Problem details
Could you find each line of the data below that contains the word "begin" and copy those lines?

━━━━━━━━

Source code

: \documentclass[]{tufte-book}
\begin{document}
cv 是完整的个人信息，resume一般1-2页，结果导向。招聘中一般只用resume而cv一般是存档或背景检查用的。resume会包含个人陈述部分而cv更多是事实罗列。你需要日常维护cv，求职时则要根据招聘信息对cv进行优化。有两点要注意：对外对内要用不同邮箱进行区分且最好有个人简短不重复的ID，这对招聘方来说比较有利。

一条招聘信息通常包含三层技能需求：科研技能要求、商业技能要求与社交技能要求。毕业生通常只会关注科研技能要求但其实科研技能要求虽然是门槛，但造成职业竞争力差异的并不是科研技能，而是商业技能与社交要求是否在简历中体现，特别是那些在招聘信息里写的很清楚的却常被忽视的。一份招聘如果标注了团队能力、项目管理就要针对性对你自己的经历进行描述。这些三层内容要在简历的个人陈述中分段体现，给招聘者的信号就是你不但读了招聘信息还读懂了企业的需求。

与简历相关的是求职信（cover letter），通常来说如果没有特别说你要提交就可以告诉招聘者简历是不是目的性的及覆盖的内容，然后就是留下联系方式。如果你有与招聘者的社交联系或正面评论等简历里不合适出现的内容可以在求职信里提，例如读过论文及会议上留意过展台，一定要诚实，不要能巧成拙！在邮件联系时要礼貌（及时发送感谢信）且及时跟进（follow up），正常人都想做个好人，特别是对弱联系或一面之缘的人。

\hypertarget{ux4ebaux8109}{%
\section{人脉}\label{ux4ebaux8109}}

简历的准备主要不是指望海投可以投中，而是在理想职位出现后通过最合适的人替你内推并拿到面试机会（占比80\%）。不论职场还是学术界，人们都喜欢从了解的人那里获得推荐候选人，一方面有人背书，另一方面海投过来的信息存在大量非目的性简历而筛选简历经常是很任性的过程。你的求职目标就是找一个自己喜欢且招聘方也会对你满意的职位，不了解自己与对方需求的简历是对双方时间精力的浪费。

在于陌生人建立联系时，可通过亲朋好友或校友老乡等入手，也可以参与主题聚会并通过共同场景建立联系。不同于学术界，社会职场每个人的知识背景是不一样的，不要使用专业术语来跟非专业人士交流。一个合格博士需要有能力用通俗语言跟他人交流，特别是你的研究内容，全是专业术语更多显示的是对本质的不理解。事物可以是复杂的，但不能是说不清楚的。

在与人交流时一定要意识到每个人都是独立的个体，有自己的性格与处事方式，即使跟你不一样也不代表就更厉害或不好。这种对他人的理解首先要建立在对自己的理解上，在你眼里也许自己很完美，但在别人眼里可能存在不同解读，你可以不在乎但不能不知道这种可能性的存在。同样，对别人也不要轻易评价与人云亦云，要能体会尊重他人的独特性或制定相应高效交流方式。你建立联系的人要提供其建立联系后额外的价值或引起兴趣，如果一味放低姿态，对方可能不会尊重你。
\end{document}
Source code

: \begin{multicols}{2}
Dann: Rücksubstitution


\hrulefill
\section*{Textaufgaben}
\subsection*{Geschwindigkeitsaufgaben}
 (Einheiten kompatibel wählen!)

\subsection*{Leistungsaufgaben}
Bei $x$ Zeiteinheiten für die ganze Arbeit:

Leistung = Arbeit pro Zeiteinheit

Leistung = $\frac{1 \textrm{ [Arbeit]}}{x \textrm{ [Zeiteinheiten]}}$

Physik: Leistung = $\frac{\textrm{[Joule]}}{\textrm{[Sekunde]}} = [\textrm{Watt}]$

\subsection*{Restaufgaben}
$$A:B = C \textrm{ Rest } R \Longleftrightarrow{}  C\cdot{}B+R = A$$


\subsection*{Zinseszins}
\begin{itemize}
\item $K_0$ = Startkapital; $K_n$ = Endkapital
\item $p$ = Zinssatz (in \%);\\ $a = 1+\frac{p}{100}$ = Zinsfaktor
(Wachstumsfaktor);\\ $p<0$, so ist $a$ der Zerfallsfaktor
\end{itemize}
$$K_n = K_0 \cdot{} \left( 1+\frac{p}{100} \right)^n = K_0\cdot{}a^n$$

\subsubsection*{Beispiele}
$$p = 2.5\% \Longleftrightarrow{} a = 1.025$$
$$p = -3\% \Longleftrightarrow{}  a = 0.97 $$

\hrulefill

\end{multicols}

━━━━━━━━

Problem solution
\begin{document}
: \begin{multicols}{2}
\begin{itemize}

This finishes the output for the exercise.